### WHAT TO WORK ON
Should the word "joint" occur in a line of the records, copy that line.

### RECORDS PROVIDED
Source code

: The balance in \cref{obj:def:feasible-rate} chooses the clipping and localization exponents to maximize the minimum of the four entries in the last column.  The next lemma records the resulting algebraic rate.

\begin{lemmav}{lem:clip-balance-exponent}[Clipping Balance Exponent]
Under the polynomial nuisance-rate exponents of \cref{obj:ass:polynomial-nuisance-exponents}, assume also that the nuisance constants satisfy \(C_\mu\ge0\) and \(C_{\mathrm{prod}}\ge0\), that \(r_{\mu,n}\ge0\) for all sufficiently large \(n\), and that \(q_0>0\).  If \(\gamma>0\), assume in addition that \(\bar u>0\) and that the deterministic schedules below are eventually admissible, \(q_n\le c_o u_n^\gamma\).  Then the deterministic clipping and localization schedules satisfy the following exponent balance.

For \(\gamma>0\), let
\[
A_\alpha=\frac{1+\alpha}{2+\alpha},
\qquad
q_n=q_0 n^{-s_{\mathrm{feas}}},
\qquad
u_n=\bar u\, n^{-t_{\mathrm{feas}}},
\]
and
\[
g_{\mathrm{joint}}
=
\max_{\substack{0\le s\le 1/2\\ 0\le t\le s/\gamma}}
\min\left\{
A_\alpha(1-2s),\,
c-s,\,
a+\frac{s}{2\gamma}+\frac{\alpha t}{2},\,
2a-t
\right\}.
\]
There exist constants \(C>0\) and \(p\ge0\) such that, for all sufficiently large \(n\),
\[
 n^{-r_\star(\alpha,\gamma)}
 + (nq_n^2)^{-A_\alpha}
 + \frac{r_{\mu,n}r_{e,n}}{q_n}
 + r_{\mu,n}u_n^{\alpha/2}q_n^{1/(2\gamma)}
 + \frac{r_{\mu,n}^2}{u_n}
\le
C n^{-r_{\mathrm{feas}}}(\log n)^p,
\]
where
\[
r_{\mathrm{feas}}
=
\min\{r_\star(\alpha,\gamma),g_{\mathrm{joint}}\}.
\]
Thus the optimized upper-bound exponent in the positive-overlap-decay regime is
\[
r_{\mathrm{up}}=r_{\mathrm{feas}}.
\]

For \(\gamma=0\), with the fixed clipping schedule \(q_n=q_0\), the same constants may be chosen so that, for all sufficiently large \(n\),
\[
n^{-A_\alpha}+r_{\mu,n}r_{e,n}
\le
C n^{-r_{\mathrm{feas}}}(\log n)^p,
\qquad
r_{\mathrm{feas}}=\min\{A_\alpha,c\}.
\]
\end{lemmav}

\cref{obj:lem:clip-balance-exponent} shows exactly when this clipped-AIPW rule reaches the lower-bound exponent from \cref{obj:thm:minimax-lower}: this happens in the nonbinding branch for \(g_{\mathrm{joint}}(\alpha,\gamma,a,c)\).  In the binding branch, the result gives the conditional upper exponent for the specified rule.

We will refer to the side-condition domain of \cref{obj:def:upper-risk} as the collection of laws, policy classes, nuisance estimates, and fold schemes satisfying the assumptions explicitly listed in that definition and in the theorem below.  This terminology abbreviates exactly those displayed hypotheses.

---

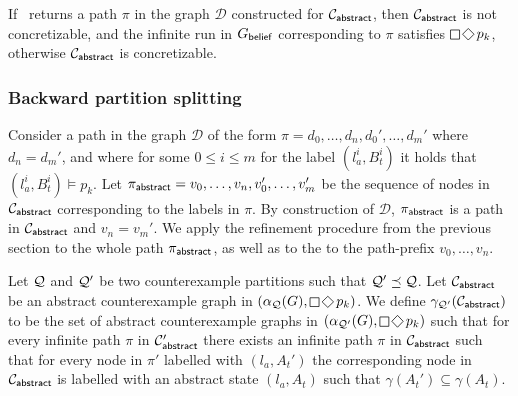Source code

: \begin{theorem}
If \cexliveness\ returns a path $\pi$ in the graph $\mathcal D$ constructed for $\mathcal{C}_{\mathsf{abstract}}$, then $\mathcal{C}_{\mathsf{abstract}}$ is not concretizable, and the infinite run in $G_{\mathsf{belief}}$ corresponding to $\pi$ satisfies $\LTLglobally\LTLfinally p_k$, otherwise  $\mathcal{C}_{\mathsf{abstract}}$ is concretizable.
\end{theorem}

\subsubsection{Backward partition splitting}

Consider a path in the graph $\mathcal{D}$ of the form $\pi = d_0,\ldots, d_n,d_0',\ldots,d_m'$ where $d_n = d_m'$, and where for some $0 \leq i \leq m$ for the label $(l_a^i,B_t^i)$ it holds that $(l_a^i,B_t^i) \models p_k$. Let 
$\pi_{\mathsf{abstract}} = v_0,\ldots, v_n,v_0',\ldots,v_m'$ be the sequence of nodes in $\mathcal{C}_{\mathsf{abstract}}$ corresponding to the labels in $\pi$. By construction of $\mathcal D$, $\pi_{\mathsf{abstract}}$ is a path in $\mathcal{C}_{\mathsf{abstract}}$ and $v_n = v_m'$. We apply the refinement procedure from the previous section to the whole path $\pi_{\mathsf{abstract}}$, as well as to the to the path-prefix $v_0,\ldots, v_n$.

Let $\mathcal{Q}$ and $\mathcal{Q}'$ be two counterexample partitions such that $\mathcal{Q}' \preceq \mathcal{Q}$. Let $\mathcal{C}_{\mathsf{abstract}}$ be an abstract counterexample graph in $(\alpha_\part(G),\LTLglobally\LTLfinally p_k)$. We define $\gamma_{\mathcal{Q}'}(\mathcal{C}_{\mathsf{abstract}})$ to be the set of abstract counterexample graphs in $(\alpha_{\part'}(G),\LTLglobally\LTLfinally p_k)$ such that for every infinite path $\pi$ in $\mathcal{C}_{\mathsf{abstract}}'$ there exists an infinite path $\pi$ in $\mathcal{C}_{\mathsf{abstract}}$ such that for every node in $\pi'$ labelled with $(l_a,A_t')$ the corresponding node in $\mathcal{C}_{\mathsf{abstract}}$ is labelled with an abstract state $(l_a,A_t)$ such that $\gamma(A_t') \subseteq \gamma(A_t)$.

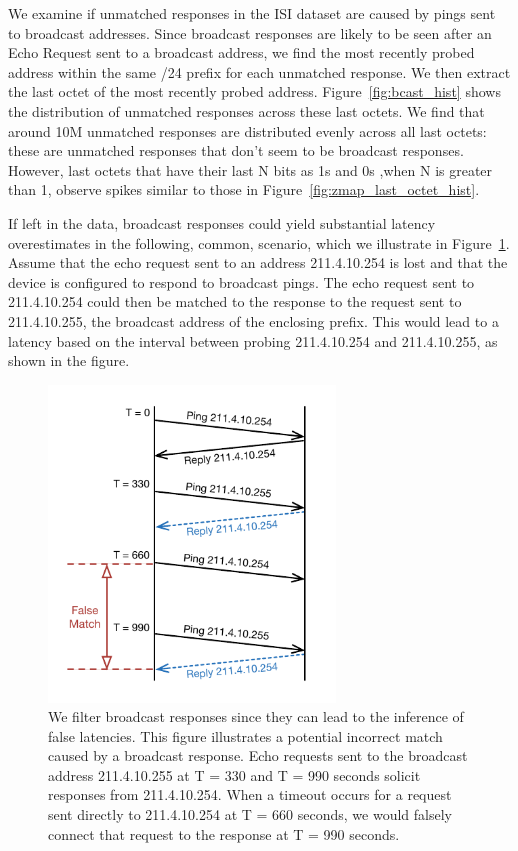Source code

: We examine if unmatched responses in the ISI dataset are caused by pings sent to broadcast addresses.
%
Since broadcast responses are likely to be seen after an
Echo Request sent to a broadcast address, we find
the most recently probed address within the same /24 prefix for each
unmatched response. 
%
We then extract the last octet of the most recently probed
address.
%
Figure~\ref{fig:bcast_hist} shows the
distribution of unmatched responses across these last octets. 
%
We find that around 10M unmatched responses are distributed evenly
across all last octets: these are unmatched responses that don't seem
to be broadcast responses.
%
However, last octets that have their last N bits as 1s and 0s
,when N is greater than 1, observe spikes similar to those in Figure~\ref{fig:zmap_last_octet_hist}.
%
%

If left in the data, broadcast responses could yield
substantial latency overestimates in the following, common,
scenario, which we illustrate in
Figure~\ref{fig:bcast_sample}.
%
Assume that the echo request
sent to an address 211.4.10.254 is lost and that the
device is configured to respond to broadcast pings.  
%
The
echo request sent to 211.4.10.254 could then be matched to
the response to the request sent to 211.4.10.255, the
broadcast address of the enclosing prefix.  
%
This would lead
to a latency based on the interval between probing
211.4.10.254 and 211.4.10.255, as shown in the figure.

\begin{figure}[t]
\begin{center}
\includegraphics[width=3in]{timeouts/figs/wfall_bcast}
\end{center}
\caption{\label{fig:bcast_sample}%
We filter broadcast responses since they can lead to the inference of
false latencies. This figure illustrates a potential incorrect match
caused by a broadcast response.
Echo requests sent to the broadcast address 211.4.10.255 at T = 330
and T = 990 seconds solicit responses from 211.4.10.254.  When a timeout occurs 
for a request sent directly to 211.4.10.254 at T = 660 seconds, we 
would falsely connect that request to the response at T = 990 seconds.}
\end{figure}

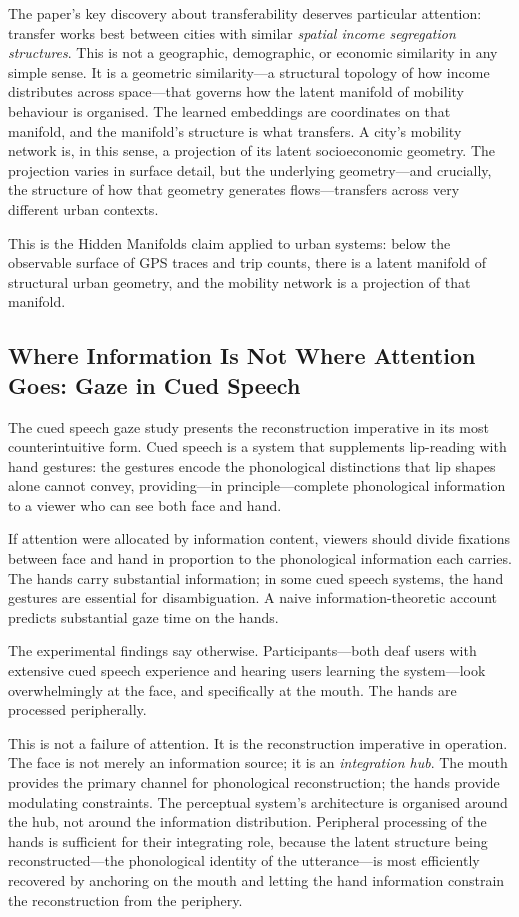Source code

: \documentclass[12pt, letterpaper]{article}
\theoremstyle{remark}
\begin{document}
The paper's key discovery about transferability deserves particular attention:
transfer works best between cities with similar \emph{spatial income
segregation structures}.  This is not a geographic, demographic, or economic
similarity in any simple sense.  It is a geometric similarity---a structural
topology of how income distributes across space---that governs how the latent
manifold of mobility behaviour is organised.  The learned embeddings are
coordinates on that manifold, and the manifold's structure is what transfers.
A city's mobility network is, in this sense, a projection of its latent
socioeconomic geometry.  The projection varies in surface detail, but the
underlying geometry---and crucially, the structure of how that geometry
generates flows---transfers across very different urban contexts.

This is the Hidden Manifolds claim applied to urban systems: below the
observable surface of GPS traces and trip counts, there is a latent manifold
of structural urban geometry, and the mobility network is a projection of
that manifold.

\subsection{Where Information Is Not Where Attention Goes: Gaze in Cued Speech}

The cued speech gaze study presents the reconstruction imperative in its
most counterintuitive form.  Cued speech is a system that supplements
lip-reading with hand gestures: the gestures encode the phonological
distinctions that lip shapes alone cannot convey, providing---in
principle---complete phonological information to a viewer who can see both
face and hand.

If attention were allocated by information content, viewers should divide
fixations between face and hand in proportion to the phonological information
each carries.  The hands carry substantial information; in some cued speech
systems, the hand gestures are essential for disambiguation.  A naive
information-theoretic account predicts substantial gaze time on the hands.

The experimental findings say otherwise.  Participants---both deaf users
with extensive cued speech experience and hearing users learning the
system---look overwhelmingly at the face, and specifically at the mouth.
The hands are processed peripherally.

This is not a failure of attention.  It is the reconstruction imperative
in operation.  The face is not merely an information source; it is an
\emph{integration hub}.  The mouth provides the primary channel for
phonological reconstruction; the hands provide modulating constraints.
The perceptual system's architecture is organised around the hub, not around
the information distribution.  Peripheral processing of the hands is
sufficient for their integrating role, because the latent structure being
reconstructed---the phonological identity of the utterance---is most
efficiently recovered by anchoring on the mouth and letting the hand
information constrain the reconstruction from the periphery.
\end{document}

---

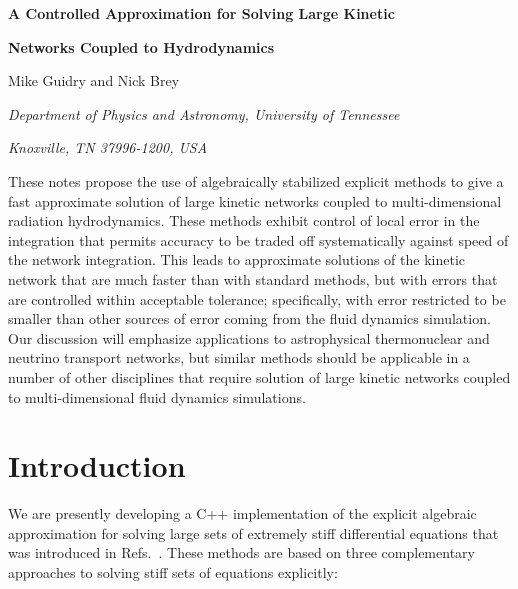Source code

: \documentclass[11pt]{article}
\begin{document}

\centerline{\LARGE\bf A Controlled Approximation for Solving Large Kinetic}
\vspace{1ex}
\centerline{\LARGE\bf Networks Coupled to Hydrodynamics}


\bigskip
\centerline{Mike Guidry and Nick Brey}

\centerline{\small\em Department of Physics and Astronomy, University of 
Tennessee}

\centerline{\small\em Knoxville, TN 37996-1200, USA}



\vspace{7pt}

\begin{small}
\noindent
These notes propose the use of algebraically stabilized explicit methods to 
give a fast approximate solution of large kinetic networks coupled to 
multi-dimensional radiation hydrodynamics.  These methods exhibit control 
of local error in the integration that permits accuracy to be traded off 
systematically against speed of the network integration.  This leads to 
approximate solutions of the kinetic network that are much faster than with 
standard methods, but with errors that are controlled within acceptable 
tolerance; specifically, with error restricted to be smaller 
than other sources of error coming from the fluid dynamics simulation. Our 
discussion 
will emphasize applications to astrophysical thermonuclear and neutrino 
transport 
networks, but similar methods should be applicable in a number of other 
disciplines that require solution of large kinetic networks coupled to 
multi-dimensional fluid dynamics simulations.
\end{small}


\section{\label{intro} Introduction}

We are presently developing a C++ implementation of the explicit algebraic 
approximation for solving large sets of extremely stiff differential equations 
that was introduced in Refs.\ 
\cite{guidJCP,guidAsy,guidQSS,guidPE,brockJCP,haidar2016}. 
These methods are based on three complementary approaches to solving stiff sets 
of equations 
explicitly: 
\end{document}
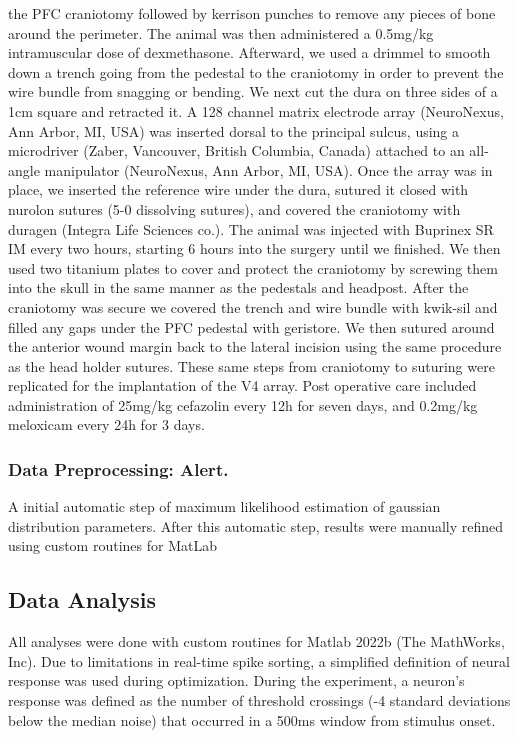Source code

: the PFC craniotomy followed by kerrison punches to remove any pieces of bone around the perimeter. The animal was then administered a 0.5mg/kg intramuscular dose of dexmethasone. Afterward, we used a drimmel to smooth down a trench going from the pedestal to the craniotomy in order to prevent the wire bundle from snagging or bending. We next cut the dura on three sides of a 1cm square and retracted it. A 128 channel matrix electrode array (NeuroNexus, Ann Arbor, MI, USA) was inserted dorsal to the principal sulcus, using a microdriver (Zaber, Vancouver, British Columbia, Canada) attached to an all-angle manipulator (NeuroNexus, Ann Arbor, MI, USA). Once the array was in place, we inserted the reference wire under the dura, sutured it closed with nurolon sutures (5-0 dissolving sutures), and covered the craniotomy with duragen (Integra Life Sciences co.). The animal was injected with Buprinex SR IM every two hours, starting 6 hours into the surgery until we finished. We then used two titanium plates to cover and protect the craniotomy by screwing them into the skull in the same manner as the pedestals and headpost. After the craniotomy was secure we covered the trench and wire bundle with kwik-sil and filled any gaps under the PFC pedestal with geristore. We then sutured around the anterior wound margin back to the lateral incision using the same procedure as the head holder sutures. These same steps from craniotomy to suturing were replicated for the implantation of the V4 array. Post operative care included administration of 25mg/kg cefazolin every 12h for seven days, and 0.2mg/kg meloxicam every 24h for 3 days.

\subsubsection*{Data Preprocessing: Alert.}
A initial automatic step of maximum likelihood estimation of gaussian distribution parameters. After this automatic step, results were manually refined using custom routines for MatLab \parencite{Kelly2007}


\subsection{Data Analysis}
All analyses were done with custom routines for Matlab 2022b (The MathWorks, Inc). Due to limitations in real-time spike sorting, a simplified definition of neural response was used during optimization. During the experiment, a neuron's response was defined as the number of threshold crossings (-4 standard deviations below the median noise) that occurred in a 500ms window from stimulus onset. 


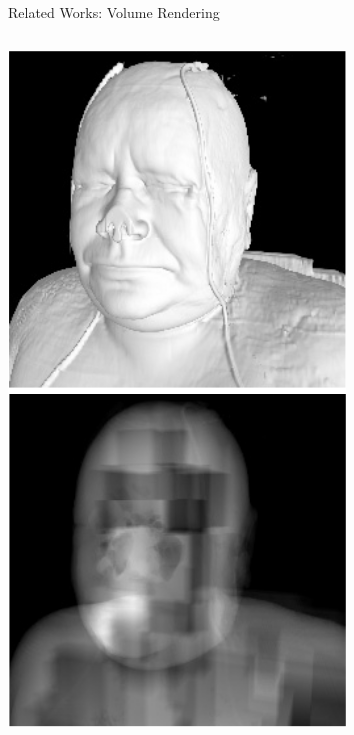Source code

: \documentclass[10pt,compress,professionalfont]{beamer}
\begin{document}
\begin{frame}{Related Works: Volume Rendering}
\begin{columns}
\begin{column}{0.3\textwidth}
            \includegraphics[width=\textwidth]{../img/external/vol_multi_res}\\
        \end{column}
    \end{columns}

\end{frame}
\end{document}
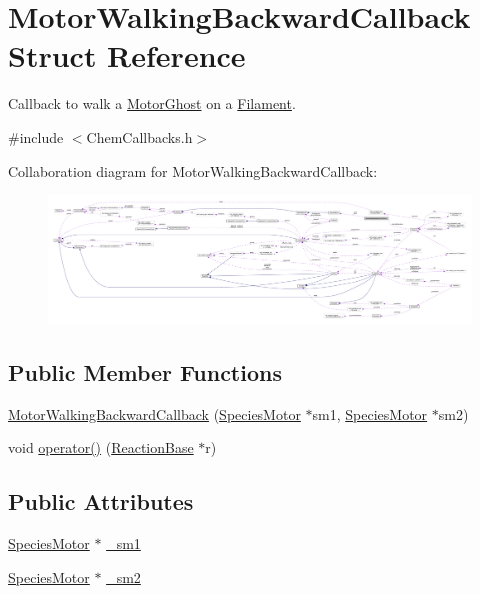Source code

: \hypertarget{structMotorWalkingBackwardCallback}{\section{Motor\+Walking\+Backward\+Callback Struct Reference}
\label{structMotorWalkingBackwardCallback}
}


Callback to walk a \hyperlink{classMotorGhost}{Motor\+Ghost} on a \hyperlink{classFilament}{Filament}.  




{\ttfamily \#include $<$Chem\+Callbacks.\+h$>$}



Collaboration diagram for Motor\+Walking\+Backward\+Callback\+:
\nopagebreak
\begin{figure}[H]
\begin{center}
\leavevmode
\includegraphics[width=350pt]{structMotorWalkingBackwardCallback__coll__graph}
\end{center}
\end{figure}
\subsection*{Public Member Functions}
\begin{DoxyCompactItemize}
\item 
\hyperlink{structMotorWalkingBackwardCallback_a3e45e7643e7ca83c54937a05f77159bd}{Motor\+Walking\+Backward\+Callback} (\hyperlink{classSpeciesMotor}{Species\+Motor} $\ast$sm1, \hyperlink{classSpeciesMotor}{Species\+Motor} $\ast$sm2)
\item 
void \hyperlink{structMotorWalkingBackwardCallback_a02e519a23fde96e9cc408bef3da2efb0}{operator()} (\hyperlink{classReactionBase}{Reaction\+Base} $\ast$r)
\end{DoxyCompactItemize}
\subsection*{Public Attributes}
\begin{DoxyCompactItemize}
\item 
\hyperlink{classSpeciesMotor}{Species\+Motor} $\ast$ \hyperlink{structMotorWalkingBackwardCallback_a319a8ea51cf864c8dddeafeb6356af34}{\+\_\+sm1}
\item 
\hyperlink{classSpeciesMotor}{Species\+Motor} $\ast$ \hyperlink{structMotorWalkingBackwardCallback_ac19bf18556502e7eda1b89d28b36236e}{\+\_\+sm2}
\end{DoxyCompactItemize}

### EXERCISE ANSWER
g_{\mathrm{joint}}
\min\{r_\star(\alpha,\gamma),g_{\mathrm{joint}}\}.
\cref{obj:lem:clip-balance-exponent} shows exactly when this clipped-AIPW rule reaches the lower-bound exponent from \cref{obj:thm:minimax-lower}: this happens in the nonbinding branch for \(g_{\mathrm{joint}}(\alpha,\gamma,a,c)\).  In the binding branch, the result gives the conditional upper exponent for the specified rule.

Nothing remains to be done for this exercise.